Oggi andando in ufficio odoravo l'aria di Torino, era ancora buio e il gelo aveva coperto i vetri delle macchine obbligando a dar mano di raschietto.
Ma torniamo all'aria una puzza di bruciato di non ben inedificabili sostanze, un miscuglio nauseabondo e meno male che ieri aveva anche nevicato.
Il mio cervello mi riportò ai profumi che sentivo in questo periodo quando ero ragazzo.
Gli odori brutti erano quelli dello stallatico che veniva sparso nei campi.
Mentre fantastici erano gli odori che le potature di ulivi e delle viti diffondevano nell'aria.
Ma anche l'odore della terra smossa che dalle mie parti avveniva ancora a forza di braccia con attrezzi che risalivano a epoche passate, zappe e "zappuni"; era questo lo strumento principe del bracciante a giornata.
Questi venivano chiamati da mio Nonno e da mio Padre "Curiani", non so bene da dove deriva questo termine, forse dal fatto che tanti latifondi nelle nostre zone erano in mano alla chiesa e quindi alle Curie, ma non ho trovato riscontri su questa ipotesi.
Il Curiano nella mia immaginazione era un fenotipo ben preciso, scarsa intelligenza, forza sproporzionata ma indolenza atavica.
Quasi un deriva parallela dell'evoluzione, la sua rozzezza era anche nel cibo di cui si nutriva, cipolle crude pane e vino, e a questo bisognava fare molta attenzione poiché non riusciva a trattenersi e se il datore di lavoro faceva l'errore di metterne a disposizione troppo, ti ritrovavi con la mano d'opera ubriaca e il lavoro non finito a fine giornata.
Mi ricordo quando uno di essi un po' brillo, mentre scalzo portava a compimento la sua mansione di preparare la vigna per l'estate con la così detta "rifunnuta", scambiò il suo pollicione che usciva dal monticello di terra, per la testa di una vipera e si tronco l'alluce con un colpo di zappuni.

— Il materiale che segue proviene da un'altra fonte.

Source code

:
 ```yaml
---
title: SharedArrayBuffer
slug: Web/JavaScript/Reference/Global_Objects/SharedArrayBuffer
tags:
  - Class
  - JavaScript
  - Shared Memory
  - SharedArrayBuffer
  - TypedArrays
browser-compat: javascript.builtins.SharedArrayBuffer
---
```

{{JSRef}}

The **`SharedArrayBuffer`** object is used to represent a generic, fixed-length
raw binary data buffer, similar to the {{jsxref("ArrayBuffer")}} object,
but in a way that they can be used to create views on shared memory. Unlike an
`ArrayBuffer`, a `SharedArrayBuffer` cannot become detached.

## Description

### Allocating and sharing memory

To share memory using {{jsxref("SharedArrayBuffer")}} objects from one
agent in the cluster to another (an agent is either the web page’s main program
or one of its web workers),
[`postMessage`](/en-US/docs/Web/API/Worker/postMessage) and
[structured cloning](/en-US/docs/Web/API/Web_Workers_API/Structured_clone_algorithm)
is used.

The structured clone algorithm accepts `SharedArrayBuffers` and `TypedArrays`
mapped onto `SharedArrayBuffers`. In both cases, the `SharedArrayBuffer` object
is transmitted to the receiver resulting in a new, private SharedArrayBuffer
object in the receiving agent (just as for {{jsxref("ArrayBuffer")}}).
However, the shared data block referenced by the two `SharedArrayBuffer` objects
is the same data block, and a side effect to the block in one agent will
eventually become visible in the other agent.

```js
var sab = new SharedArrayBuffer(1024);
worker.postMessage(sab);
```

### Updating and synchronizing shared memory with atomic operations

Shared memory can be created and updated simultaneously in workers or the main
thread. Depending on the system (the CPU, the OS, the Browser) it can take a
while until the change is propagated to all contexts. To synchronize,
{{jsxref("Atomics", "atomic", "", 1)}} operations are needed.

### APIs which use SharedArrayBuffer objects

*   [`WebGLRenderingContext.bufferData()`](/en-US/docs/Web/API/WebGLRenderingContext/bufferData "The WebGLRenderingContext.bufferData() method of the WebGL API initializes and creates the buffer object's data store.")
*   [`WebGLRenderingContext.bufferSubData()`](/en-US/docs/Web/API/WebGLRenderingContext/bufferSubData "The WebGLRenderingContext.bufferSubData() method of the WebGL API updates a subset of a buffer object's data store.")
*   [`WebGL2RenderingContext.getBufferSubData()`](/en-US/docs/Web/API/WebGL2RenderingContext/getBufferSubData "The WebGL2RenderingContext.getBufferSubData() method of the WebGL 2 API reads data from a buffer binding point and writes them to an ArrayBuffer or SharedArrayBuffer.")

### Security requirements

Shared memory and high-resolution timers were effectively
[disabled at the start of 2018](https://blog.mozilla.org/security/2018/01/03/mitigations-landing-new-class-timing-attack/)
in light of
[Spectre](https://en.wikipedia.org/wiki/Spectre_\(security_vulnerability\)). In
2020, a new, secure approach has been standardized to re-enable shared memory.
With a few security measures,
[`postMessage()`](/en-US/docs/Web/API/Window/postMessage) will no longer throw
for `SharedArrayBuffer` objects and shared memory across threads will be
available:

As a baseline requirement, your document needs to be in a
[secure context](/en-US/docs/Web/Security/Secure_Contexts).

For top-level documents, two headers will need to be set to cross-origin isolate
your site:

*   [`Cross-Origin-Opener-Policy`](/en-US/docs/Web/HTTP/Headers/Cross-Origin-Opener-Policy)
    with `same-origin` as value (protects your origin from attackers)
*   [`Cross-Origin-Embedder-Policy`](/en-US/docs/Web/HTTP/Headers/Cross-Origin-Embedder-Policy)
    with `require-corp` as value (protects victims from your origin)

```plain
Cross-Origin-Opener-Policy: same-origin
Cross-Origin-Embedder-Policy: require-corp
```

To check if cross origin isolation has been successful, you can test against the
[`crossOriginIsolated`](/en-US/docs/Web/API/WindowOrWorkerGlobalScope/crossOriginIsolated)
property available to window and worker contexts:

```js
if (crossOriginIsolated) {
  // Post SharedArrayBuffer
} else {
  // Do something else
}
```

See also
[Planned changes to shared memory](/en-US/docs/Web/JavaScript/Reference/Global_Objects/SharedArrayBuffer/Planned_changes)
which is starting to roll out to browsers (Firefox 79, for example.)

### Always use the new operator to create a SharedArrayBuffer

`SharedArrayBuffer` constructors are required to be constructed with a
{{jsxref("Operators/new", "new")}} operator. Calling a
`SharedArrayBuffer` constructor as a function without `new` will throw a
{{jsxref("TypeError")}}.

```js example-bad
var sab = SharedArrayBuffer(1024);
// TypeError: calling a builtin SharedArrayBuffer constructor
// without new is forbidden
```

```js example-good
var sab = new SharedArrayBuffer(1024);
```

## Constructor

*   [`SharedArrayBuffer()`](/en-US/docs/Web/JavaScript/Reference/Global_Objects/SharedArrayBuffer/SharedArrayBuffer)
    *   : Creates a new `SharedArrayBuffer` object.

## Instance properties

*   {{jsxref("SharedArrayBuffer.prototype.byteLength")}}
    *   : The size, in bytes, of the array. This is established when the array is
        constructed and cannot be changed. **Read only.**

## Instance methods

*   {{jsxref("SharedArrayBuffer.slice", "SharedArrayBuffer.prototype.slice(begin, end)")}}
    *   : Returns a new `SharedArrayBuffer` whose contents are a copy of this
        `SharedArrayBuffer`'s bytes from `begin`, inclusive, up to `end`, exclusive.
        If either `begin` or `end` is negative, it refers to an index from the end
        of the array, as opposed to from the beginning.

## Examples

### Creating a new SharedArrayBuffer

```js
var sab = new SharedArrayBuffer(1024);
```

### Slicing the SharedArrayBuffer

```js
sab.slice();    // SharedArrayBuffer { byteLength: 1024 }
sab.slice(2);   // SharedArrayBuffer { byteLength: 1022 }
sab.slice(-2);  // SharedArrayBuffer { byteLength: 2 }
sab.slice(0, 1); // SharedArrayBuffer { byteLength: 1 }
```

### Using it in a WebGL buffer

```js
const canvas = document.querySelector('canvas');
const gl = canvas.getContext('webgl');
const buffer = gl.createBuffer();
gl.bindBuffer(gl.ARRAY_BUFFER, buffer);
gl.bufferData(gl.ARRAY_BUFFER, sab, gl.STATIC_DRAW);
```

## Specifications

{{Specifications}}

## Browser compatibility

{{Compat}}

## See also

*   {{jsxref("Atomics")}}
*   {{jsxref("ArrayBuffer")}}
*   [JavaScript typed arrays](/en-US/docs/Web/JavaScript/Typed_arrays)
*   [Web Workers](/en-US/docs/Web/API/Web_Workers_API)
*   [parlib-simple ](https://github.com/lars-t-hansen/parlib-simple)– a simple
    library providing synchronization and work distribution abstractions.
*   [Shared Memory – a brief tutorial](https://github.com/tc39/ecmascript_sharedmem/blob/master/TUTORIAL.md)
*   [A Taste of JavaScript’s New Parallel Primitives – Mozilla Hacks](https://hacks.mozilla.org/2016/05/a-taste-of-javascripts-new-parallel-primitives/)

O quanto spinto da un bisogno corporale dopo aver mischiato uva e fichi d'india durante la vendemmia non riuscì ad appartarsi in tempo e lasciò una pista di un color marroncino chiaro lungo il filari di vite.
Era uso dai proprietari della vigna far mangiare i fichi d'india prima di iniziare la vendemmia, questo per evitare che poi i braccianti si servissero dell'uva ben più preziosa, infatti la combinazione dei due frutti dà un risultato, diciamo, dirompente.
Ma avvolte in queste famiglie venivano fuori dei fiori inattesi.
Uno di questi colpì così tanto le fantasie di un mio fraterno amico che fu veramente dura dissuaderlo dallo dichiararsi in casa del così detto giglio.
Ma questa è una storia che mi riprometto di raccontare un'altra volta.